— Task requirements —
Without the pictures, set down every line of the data exactly.

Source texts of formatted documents
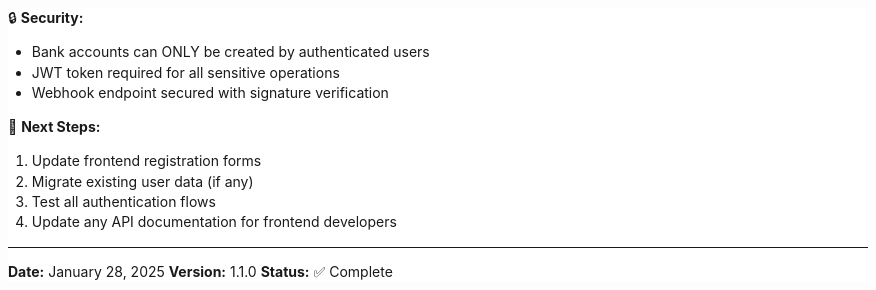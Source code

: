 🔒 **Security:**

- Bank accounts can ONLY be created by authenticated users
- JWT token required for all sensitive operations
- Webhook endpoint secured with signature verification

📝 **Next Steps:**

1. Update frontend registration forms
2. Migrate existing user data (if any)
3. Test all authentication flows
4. Update any API documentation for frontend developers

---

**Date:** January 28, 2025
**Version:** 1.1.0
**Status:** ✅ Complete
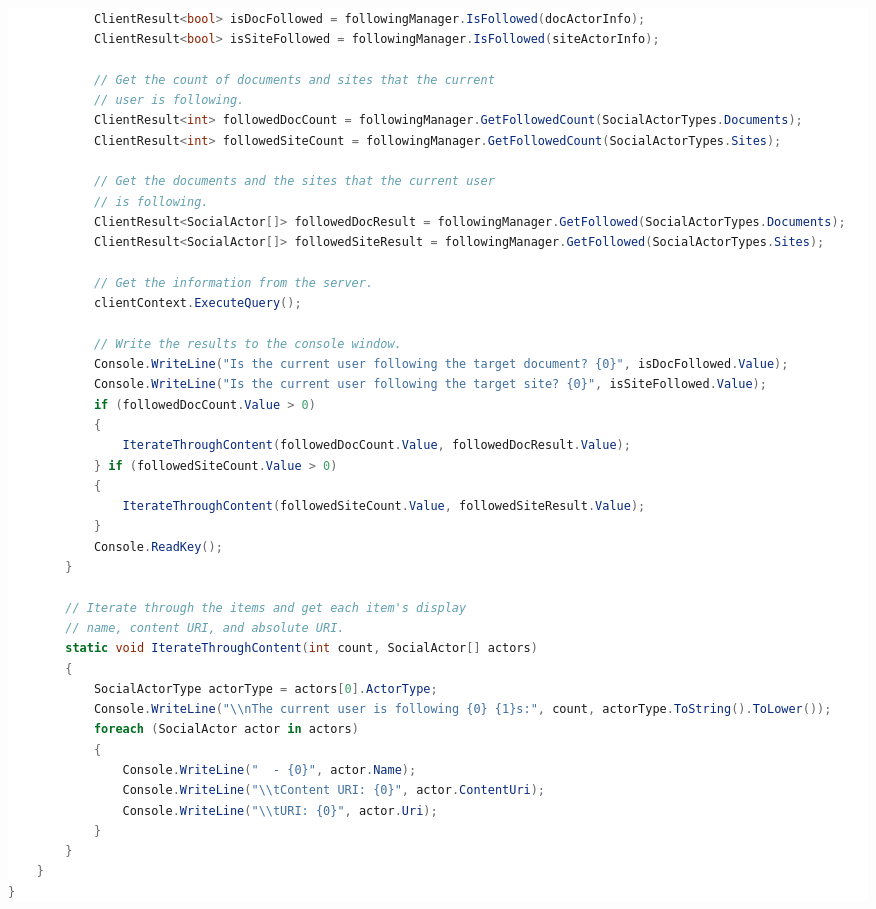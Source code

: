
 ```cs
            ClientResult<bool> isDocFollowed = followingManager.IsFollowed(docActorInfo);
            ClientResult<bool> isSiteFollowed = followingManager.IsFollowed(siteActorInfo);

            // Get the count of documents and sites that the current
            // user is following.
            ClientResult<int> followedDocCount = followingManager.GetFollowedCount(SocialActorTypes.Documents);
            ClientResult<int> followedSiteCount = followingManager.GetFollowedCount(SocialActorTypes.Sites);

            // Get the documents and the sites that the current user
            // is following.
            ClientResult<SocialActor[]> followedDocResult = followingManager.GetFollowed(SocialActorTypes.Documents);
            ClientResult<SocialActor[]> followedSiteResult = followingManager.GetFollowed(SocialActorTypes.Sites);

            // Get the information from the server.
            clientContext.ExecuteQuery();

            // Write the results to the console window.
            Console.WriteLine("Is the current user following the target document? {0}", isDocFollowed.Value);
            Console.WriteLine("Is the current user following the target site? {0}", isSiteFollowed.Value);
            if (followedDocCount.Value > 0)
            {
                IterateThroughContent(followedDocCount.Value, followedDocResult.Value);
            } if (followedSiteCount.Value > 0)
            {
                IterateThroughContent(followedSiteCount.Value, followedSiteResult.Value);
            }
            Console.ReadKey();
        }

        // Iterate through the items and get each item's display
        // name, content URI, and absolute URI.
        static void IterateThroughContent(int count, SocialActor[] actors)
        {
            SocialActorType actorType = actors[0].ActorType;
            Console.WriteLine("\\nThe current user is following {0} {1}s:", count, actorType.ToString().ToLower());
            foreach (SocialActor actor in actors)
            {
                Console.WriteLine("  - {0}", actor.Name);
                Console.WriteLine("\\tContent URI: {0}", actor.ContentUri);
                Console.WriteLine("\\tURI: {0}", actor.Uri);
            }
        }
    }
}
```
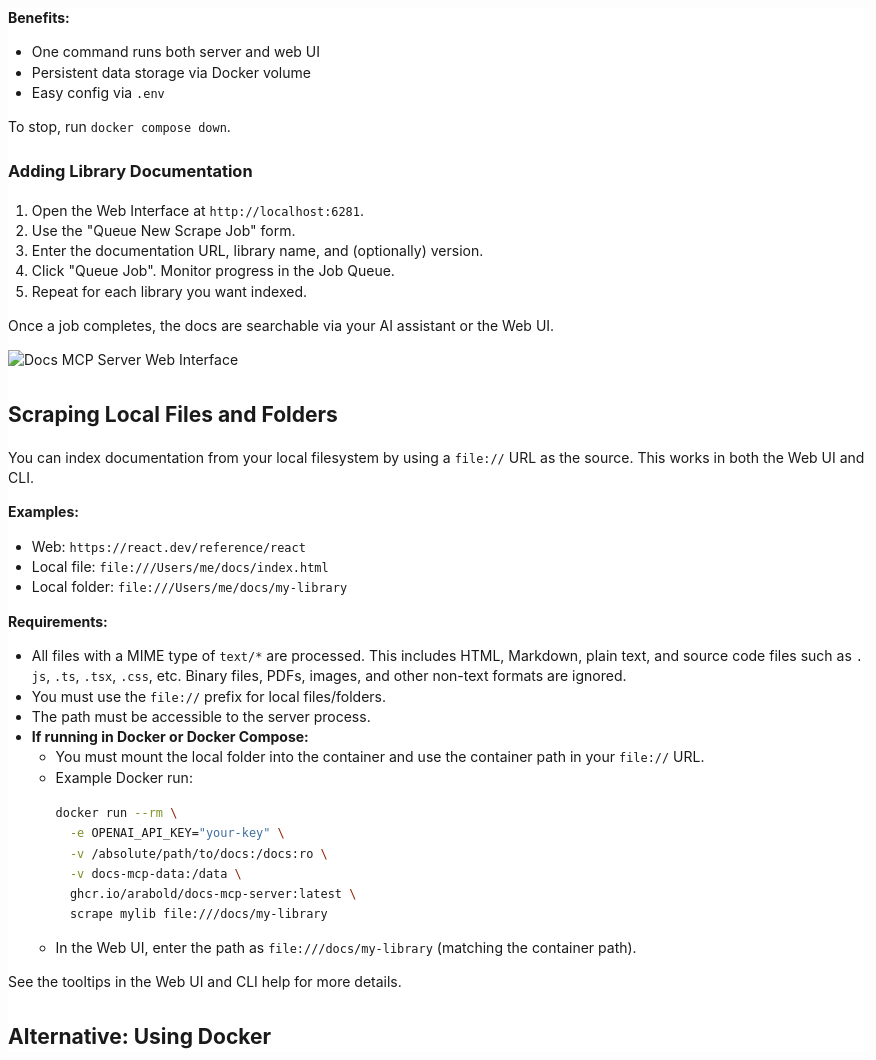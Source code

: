 **Benefits:**

- One command runs both server and web UI
- Persistent data storage via Docker volume
- Easy config via `.env`

To stop, run `docker compose down`.

### Adding Library Documentation

1. Open the Web Interface at `http://localhost:6281`.
2. Use the "Queue New Scrape Job" form.
3. Enter the documentation URL, library name, and (optionally) version.
4. Click "Queue Job". Monitor progress in the Job Queue.
5. Repeat for each library you want indexed.

Once a job completes, the docs are searchable via your AI assistant or the Web UI.

![Docs MCP Server Web Interface](docs/docs-mcp-server.png)

## Scraping Local Files and Folders

You can index documentation from your local filesystem by using a `file://` URL as the source. This works in both the Web UI and CLI.

**Examples:**

- Web: `https://react.dev/reference/react`
- Local file: `file:///Users/me/docs/index.html`
- Local folder: `file:///Users/me/docs/my-library`

**Requirements:**

- All files with a MIME type of `text/*` are processed. This includes HTML, Markdown, plain text, and source code files such as `.js`, `.ts`, `.tsx`, `.css`, etc. Binary files, PDFs, images, and other non-text formats are ignored.
- You must use the `file://` prefix for local files/folders.
- The path must be accessible to the server process.
- **If running in Docker or Docker Compose:**
  - You must mount the local folder into the container and use the container path in your `file://` URL.
  - Example Docker run:
    ```bash
    docker run --rm \
      -e OPENAI_API_KEY="your-key" \
      -v /absolute/path/to/docs:/docs:ro \
      -v docs-mcp-data:/data \
      ghcr.io/arabold/docs-mcp-server:latest \
      scrape mylib file:///docs/my-library
    ```
  - In the Web UI, enter the path as `file:///docs/my-library` (matching the container path).

See the tooltips in the Web UI and CLI help for more details.

## Alternative: Using Docker
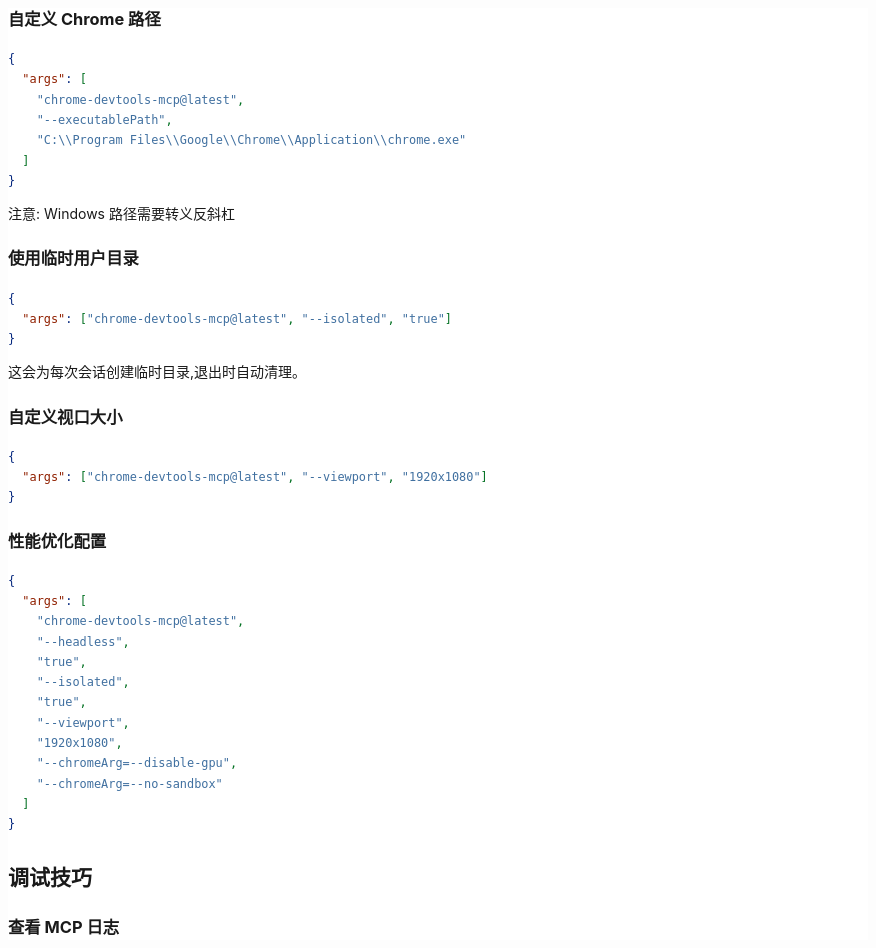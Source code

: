 ### 自定义 Chrome 路径

```json
{
  "args": [
    "chrome-devtools-mcp@latest",
    "--executablePath",
    "C:\\Program Files\\Google\\Chrome\\Application\\chrome.exe"
  ]
}
```

注意: Windows 路径需要转义反斜杠

### 使用临时用户目录

```json
{
  "args": ["chrome-devtools-mcp@latest", "--isolated", "true"]
}
```

这会为每次会话创建临时目录,退出时自动清理。

### 自定义视口大小

```json
{
  "args": ["chrome-devtools-mcp@latest", "--viewport", "1920x1080"]
}
```

### 性能优化配置

```json
{
  "args": [
    "chrome-devtools-mcp@latest",
    "--headless",
    "true",
    "--isolated",
    "true",
    "--viewport",
    "1920x1080",
    "--chromeArg=--disable-gpu",
    "--chromeArg=--no-sandbox"
  ]
}
```

## 调试技巧

### 查看 MCP 日志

— Result of the exercise —
Source code

: 🔒 **Security:**

- Bank accounts can ONLY be created by authenticated users
- JWT token required for all sensitive operations
- Webhook endpoint secured with signature verification

📝 **Next Steps:**

1. Update frontend registration forms
2. Migrate existing user data (if any)
3. Test all authentication flows
4. Update any API documentation for frontend developers

---

**Date:** January 28, 2025
**Version:** 1.1.0
**Status:** ✅ Complete
Source code

:
 ```cs
            ClientResult<bool> isDocFollowed = followingManager.IsFollowed(docActorInfo);
            ClientResult<bool> isSiteFollowed = followingManager.IsFollowed(siteActorInfo);

            // Get the count of documents and sites that the current
            // user is following.
            ClientResult<int> followedDocCount = followingManager.GetFollowedCount(SocialActorTypes.Documents);
            ClientResult<int> followedSiteCount = followingManager.GetFollowedCount(SocialActorTypes.Sites);

            // Get the documents and the sites that the current user
            // is following.
            ClientResult<SocialActor[]> followedDocResult = followingManager.GetFollowed(SocialActorTypes.Documents);
            ClientResult<SocialActor[]> followedSiteResult = followingManager.GetFollowed(SocialActorTypes.Sites);

            // Get the information from the server.
            clientContext.ExecuteQuery();

            // Write the results to the console window.
            Console.WriteLine("Is the current user following the target document? {0}", isDocFollowed.Value);
            Console.WriteLine("Is the current user following the target site? {0}", isSiteFollowed.Value);
            if (followedDocCount.Value > 0)
            {
                IterateThroughContent(followedDocCount.Value, followedDocResult.Value);
            } if (followedSiteCount.Value > 0)
            {
                IterateThroughContent(followedSiteCount.Value, followedSiteResult.Value);
            }
            Console.ReadKey();
        }

        // Iterate through the items and get each item's display
        // name, content URI, and absolute URI.
        static void IterateThroughContent(int count, SocialActor[] actors)
        {
            SocialActorType actorType = actors[0].ActorType;
            Console.WriteLine("\\nThe current user is following {0} {1}s:", count, actorType.ToString().ToLower());
            foreach (SocialActor actor in actors)
            {
                Console.WriteLine("  - {0}", actor.Name);
                Console.WriteLine("\\tContent URI: {0}", actor.ContentUri);
                Console.WriteLine("\\tURI: {0}", actor.Uri);
            }
        }
    }
}
```
Source code

: **Benefits:**

- One command runs both server and web UI
- Persistent data storage via Docker volume
- Easy config via `.env`

To stop, run `docker compose down`.

### Adding Library Documentation

1. Open the Web Interface at `http://localhost:6281`.
2. Use the "Queue New Scrape Job" form.
3. Enter the documentation URL, library name, and (optionally) version.
4. Click "Queue Job". Monitor progress in the Job Queue.
5. Repeat for each library you want indexed.

Once a job completes, the docs are searchable via your AI assistant or the Web UI.

![Docs MCP Server Web Interface](docs/docs-mcp-server.png)

## Scraping Local Files and Folders

You can index documentation from your local filesystem by using a `file://` URL as the source. This works in both the Web UI and CLI.

**Examples:**

- Web: `https://react.dev/reference/react`
- Local file: `file:///Users/me/docs/index.html`
- Local folder: `file:///Users/me/docs/my-library`

**Requirements:**

- All files with a MIME type of `text/*` are processed. This includes HTML, Markdown, plain text, and source code files such as `.js`, `.ts`, `.tsx`, `.css`, etc. Binary files, PDFs, images, and other non-text formats are ignored.
- You must use the `file://` prefix for local files/folders.
- The path must be accessible to the server process.
- **If running in Docker or Docker Compose:**
  - You must mount the local folder into the container and use the container path in your `file://` URL.
  - Example Docker run:
    ```bash
    docker run --rm \
      -e OPENAI_API_KEY="your-key" \
      -v /absolute/path/to/docs:/docs:ro \
      -v docs-mcp-data:/data \
      ghcr.io/arabold/docs-mcp-server:latest \
      scrape mylib file:///docs/my-library
    ```
  - In the Web UI, enter the path as `file:///docs/my-library` (matching the container path).

See the tooltips in the Web UI and CLI help for more details.

## Alternative: Using Docker
Source code

: ### 自定义 Chrome 路径

```json
{
  "args": [
    "chrome-devtools-mcp@latest",
    "--executablePath",
    "C:\\Program Files\\Google\\Chrome\\Application\\chrome.exe"
  ]
}
```

注意: Windows 路径需要转义反斜杠

### 使用临时用户目录

```json
{
  "args": ["chrome-devtools-mcp@latest", "--isolated", "true"]
}
```

这会为每次会话创建临时目录,退出时自动清理。

### 自定义视口大小

```json
{
  "args": ["chrome-devtools-mcp@latest", "--viewport", "1920x1080"]
}
```

### 性能优化配置

```json
{
  "args": [
    "chrome-devtools-mcp@latest",
    "--headless",
    "true",
    "--isolated",
    "true",
    "--viewport",
    "1920x1080",
    "--chromeArg=--disable-gpu",
    "--chromeArg=--no-sandbox"
  ]
}
```

## 调试技巧

### 查看 MCP 日志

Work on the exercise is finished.